We are Orthodox even today. My [daughter's] family in Israel still observes religion rigorously. My sister {Miriam Jakabovits, nee Grossmann] observed it too, well they were exaggeratedly religious. Me as well, I observed kashrut after I got married. And I often think back, perhaps it was a better feeling. Somehow we knew that Friday evening, that Sabbath, it was something, it meant something. Today there is nothing. After the children were born, I kept a kosher household for some ten years more. And I had the poultry cut at the shochet, until we had a shochet, I always had them cut there. Then the shochet died, and it was over. After that I sent to Kolozsvar to have them cut there, approximately until 1970. I never cut poultry at home until then, because I didn't like it, I had a dread of it. But I kept a proper kosher household, I had separate dishes for milk and for meat, even though my husband started to have different principles.

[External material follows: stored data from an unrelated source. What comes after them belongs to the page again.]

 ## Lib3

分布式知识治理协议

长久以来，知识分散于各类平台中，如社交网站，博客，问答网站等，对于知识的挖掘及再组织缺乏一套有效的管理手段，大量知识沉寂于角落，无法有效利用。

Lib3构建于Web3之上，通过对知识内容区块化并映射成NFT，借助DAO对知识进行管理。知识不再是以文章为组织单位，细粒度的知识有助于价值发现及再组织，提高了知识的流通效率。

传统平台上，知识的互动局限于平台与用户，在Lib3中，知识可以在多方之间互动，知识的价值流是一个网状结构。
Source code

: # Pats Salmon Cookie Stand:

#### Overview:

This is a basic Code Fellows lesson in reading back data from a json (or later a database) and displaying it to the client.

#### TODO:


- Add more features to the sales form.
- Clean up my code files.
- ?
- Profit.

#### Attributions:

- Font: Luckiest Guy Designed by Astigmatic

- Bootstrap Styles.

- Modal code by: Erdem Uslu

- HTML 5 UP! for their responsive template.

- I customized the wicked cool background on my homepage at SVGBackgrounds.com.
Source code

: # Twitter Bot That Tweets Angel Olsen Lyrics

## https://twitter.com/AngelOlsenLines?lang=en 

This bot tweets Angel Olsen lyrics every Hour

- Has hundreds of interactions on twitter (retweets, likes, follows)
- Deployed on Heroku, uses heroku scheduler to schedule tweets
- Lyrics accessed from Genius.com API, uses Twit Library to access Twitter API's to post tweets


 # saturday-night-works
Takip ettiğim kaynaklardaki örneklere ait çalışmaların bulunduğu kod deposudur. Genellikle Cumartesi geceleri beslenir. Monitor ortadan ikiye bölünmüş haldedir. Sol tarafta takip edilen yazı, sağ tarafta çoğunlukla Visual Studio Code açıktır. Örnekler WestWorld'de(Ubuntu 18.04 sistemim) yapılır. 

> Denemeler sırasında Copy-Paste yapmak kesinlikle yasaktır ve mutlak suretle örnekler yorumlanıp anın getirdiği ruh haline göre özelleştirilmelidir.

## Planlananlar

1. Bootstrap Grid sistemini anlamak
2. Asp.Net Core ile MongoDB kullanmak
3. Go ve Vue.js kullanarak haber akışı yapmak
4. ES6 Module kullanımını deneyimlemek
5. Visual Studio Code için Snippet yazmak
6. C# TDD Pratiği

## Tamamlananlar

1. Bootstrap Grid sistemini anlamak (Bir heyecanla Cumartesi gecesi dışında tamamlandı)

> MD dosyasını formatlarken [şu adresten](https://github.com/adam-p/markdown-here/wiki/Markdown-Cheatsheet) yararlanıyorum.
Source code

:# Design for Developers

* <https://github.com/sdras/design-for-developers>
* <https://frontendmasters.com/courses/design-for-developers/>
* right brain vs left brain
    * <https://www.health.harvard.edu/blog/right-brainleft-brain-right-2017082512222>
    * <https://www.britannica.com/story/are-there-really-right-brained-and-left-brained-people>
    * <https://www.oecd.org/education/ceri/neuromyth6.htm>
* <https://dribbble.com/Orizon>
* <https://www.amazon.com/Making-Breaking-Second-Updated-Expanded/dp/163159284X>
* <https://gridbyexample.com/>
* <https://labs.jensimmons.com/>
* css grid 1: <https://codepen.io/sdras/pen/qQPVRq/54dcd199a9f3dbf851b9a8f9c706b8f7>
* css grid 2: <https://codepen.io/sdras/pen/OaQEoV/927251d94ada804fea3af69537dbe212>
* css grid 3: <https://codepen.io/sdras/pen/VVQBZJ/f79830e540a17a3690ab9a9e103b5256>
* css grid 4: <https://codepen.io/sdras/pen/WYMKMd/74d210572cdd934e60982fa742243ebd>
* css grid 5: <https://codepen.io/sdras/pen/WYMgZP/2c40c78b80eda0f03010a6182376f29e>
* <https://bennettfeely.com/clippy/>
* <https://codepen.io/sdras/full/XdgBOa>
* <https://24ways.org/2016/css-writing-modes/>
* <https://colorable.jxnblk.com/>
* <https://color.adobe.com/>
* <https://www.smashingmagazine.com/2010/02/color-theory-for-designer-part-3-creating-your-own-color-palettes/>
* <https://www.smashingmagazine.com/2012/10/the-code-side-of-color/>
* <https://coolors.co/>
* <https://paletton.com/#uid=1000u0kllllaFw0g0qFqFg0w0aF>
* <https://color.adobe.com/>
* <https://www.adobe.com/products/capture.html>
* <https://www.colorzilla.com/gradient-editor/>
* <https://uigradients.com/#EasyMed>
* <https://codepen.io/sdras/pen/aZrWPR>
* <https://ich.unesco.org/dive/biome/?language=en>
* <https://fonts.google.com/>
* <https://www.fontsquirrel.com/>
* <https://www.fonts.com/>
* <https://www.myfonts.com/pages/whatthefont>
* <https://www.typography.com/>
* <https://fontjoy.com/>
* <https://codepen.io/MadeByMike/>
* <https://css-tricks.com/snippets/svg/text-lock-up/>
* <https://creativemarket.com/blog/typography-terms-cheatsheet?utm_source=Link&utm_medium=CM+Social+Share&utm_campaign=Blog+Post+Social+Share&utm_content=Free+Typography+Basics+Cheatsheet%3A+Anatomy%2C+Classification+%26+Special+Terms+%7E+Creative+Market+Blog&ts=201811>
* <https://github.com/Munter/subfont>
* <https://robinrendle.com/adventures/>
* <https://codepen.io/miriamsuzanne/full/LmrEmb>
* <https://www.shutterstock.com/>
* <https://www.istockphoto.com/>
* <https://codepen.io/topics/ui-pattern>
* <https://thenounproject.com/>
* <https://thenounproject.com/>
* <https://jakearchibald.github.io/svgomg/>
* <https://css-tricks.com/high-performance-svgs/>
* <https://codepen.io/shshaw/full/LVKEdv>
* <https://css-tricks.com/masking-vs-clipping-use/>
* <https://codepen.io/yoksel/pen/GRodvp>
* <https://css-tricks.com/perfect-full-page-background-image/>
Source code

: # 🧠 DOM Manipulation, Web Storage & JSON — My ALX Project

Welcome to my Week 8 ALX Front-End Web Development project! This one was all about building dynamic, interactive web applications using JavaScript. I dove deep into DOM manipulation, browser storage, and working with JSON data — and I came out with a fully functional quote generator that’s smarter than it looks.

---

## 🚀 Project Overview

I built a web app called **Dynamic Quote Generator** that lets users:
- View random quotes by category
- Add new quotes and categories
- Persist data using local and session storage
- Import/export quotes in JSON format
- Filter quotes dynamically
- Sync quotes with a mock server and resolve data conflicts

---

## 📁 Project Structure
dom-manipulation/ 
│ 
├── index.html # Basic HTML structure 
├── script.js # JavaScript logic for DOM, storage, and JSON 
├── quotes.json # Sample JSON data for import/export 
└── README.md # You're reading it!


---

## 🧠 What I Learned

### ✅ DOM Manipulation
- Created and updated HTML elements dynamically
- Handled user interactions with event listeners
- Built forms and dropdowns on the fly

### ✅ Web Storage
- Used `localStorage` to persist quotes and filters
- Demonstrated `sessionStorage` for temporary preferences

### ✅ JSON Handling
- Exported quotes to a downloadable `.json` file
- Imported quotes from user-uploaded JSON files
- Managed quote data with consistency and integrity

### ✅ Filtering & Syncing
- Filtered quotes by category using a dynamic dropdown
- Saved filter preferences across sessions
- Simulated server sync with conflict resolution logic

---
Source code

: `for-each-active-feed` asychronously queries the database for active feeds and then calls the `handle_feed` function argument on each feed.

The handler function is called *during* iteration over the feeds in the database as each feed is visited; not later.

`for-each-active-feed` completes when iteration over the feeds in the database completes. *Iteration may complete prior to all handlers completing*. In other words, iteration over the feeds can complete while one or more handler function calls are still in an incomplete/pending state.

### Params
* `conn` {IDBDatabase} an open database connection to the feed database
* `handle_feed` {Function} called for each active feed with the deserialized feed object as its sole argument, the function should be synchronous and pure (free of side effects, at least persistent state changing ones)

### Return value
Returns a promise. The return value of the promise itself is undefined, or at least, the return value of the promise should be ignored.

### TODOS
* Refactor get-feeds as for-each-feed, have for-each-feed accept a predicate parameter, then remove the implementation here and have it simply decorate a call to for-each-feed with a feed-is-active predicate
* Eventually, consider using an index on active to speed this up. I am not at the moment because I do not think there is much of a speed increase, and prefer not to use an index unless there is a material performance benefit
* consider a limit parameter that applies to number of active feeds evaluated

My husband knew many things on Jewry. He could do 'lajnolas' [K'riat HaTorah, reading the Torah] as well. It is a very hard prayer, just a few know it Romania, he knew it. My husband had as much knowledge as a rabbi. He knew everything about the Torah, everything. He came from a very religious family, his father was one of the most religious men in Des. His father didn't come to this synagogue, they had a separate synagogue, a Hasid one. My husband could read from the age of four. He was four years old, and his father took him out from the bed to learn, to read. My husband wasn't Hasid, but he had a great knowledge, since he was a very intelligent man, he could comprehend everything very easily. He attended only the cheder, but he learnt individually. He knew as much as a yeshiva student. Everybody was wondering how he knew so much on Jewry. He was always learning. He knew everything. But these communist ideas came after the war, so he switched [took on from the communist ideas], he didn't observe it [religion] anymore. But he regretted it deeply when he got old. It hurt him a lot that he became estranged. He felt very much annoyed for having left religion. He had his prayer book in his hands the whole after-noon, each day. He realized finally that he belonged to Jewry. Especially when blows hit us, when Erika fell ill, he [my husband] fell ill as well, and it was then that he realized that one shouldn't abandon the Jewish religion, and one shouldn't become estranged from Jewry. He kept on saying that: 'I quitted religion, and blows came. We abandoned the religion, maybe that's why blows are hitting us.' I always said that one shouldn't abandon their faith. Can it be a good or a bad religion, but we were born in it, we have to carry it on.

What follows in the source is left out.